Horror continued its box office reign as Blumhouse’s “Get Out” easily nabbed the number one spot by unseating “The LEGO Batman Movie.” Blumhouse, the product of producer Jason Blum, makes good money cranking out low budget horror movies like “Paranormal Activity” and “The Purge.” The company’s latest release, “Get Out,” caught the attention of critics and movie buffs, and rightly so.

“Get Out” tells the story of Chris Washington (Daniel Kaluuya, Marvel’s Black Panther) and Rose Armitage (Allison Williams, “Peter Pan Live!”), an interracial couple who decide to visit her parents one weekend. Armitage tries to reassure Washington who is treading into a heavily affluent, Caucasian dominant scenario unlike he’s ever seen. Well, there’s even more when he realizes he’s the subject of a plot to zombify/enslave African Americans for the highest bidder.

“Get Out” is almost, almost a great cult hit. Where something like “A Clockwork Orange” or “Brazil” would score a bullseye in a cinema archery contest, “Get Out” puts a definitive shot in the blue ring. It certainly does not miss the target, but it could have been soooo much better! Comedian Jordan Peele (of Key & Peele fame and “Keanu.”), who is producer, writer, and director of “Get Out,” shows his lack of experience behind the camera lens and lets perfectly stunning cinematography drop in favor of a bit of gore and feeble attempts to enhance a wandering storyline. Another problem with “Get Out” is its social commentary.

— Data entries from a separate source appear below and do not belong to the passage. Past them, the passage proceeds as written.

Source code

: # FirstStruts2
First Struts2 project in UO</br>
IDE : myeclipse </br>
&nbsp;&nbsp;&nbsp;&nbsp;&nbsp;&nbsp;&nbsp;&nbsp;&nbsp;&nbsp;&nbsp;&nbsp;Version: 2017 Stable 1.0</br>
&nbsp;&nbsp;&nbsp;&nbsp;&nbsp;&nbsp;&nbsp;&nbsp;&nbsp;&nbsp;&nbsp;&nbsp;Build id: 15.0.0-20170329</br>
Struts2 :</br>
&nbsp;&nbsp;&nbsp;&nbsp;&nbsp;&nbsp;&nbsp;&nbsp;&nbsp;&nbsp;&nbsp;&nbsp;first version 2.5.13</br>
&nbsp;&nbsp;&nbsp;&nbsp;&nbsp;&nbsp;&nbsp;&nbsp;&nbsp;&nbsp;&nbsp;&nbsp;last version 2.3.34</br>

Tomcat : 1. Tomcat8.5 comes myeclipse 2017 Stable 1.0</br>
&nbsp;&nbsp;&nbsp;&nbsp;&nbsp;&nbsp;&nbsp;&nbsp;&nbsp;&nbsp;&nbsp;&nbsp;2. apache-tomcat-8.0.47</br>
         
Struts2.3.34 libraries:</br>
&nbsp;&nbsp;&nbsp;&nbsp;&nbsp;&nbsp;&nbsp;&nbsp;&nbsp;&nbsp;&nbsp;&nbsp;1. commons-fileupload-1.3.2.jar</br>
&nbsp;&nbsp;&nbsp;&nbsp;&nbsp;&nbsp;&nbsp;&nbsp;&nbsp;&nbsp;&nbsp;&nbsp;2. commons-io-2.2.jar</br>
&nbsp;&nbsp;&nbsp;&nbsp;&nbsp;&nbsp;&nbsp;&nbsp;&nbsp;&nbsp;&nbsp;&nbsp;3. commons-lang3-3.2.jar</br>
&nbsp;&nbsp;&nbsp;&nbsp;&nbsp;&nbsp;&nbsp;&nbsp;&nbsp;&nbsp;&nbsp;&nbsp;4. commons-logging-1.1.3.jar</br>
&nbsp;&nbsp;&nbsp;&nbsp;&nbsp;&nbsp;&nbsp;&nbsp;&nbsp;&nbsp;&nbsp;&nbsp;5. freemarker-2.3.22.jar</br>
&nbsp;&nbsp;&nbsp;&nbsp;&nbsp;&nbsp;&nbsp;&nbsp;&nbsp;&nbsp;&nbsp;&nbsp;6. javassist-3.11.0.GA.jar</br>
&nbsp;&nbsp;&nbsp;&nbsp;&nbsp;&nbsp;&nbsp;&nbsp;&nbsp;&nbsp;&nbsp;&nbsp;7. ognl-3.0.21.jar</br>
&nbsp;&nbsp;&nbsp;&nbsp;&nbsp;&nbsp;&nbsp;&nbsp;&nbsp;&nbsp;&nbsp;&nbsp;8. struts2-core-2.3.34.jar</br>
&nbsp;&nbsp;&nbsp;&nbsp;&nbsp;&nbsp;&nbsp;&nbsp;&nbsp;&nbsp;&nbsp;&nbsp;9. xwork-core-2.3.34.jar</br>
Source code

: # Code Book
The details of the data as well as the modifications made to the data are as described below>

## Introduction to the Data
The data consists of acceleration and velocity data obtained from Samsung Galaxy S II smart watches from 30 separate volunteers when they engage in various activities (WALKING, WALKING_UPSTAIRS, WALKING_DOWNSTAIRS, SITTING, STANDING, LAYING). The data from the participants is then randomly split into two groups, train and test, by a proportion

“Dumb &%$# white people,” joked the gentleman behind me after the movie ended; he and his girlfriend where white.

Part comedy (reminiscent of a poorly executed Wes Anderson film) and part (classically motivated-Hitchcockian) horror, race relations — which are a central theme in this movie — seem to take a back seat and become more befuddling than poignant.

Is this a good movie? Well, anytime I can have this kind of discourse after watching a movie means, in my opinion, it is a good movie. I just wish “Get Out” was better executed…no pun intended.

Matt Damon has a starring role in “The Great Wall.” Critic Michael Upton says the film is full of “fight scenes, ferocious fire, dazzling damsels, and diabolic demons.”

Matt Damon has a starring role in “The Great Wall.” Critic Michael Upton says the film is full of “fight scenes, ferocious fire, dazzling damsels, and diabolic demons.”

 

‘The Great Wall’

Matt Damon decided he wasn’t going to put too many pokers into his production of “Manchester by the Sea,” and decided to hand the acting reigns to his long-time Boston-bud, Casey Affleck — good thing for Affleck who won his first Oscar with the performance.

Bad thing for Damon is the free time opened him up to take the roll of wayward hired hand William in “The Great Wall,” an historical sci-fi piece spouting the legend and purpose of the Great Wall of China. This will be one of those movies Damon can never shrug; it’ll be the butt of jokes for decades to come, but it did look like he had fun. And I had fun watching it.

For pure escapism, “The Great Wall” is a good choice. Surrounded by fight scenes, ferocious fire, dazzling damsels, and diabolic demons, William makes a man of himself and saves the world. Yippee! Happy ending.

Want something more? Go see “Logan” this weekend.